WHAT THIS TASK INVOLVES:
In the entries below, find the line with "## 📁 Projects" and print exactly every line from there up to and including the line with "- Maintains original game logic and assets", with no other lines.

DATA SUPPLIED Block Start

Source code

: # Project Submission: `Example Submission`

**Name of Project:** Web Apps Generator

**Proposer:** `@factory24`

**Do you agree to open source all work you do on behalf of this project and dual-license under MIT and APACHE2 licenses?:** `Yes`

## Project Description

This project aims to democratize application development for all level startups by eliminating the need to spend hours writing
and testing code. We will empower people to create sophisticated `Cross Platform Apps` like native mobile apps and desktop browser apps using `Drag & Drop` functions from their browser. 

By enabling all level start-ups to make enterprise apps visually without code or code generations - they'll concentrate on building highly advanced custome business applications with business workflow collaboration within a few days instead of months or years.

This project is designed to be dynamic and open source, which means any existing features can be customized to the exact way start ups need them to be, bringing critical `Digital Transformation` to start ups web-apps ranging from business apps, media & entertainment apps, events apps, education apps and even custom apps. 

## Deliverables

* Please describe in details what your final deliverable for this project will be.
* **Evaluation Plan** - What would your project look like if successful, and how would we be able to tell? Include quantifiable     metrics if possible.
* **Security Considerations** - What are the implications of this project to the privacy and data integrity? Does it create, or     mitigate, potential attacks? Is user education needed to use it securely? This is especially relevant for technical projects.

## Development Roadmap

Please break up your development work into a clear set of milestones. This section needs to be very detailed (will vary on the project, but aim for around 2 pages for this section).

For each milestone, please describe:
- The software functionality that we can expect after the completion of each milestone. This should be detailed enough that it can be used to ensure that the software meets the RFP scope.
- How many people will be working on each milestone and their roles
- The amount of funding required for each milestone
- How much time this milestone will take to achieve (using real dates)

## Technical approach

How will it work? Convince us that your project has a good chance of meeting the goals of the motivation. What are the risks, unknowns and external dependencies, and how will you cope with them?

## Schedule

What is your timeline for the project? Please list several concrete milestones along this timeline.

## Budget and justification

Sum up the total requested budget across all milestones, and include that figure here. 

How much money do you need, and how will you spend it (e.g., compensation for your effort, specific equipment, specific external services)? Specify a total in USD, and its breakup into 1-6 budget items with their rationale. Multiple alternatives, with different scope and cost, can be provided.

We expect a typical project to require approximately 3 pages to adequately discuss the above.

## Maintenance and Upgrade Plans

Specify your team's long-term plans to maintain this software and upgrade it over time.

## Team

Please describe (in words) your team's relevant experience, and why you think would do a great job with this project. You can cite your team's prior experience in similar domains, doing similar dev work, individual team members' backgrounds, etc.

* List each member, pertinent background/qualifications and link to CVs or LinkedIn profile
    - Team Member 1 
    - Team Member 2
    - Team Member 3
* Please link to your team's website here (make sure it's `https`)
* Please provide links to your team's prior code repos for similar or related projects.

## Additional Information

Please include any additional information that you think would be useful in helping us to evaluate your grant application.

DATA SUPPLIED Block End
DATA SUPPLIED Block Start

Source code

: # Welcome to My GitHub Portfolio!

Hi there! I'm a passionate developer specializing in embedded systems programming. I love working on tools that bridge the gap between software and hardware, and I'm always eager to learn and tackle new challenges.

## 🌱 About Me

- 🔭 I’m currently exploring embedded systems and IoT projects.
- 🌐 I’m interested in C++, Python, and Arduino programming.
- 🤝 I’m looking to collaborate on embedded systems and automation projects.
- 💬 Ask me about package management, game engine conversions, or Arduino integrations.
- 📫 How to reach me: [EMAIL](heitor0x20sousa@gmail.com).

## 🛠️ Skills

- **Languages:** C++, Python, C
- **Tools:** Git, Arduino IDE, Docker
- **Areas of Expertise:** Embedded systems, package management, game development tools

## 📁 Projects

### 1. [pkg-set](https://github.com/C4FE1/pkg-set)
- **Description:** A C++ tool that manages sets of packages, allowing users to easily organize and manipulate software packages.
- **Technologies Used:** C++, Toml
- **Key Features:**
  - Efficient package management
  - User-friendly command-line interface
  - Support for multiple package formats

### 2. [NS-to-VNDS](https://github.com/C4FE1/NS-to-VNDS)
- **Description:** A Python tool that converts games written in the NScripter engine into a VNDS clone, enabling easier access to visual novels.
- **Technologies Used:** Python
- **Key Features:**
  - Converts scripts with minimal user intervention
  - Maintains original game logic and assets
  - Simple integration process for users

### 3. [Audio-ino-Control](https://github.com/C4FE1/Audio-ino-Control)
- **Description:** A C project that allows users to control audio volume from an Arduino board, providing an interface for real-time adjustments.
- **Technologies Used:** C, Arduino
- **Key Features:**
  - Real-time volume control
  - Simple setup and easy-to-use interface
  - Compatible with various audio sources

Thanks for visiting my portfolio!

DATA SUPPLIED Block End

SOLUTION TO THE PROBLEM:
## 📁 Projects

### 1. [pkg-set](https://github.com/C4FE1/pkg-set)
- **Description:** A C++ tool that manages sets of packages, allowing users to easily organize and manipulate software packages.
- **Technologies Used:** C++, Toml
- **Key Features:**
  - Efficient package management
  - User-friendly command-line interface
  - Support for multiple package formats

### 2. [NS-to-VNDS](https://github.com/C4FE1/NS-to-VNDS)
- **Description:** A Python tool that converts games written in the NScripter engine into a VNDS clone, enabling easier access to visual novels.
- **Technologies Used:** Python
- **Key Features:**
  - Converts scripts with minimal user intervention
  - Maintains original game logic and assets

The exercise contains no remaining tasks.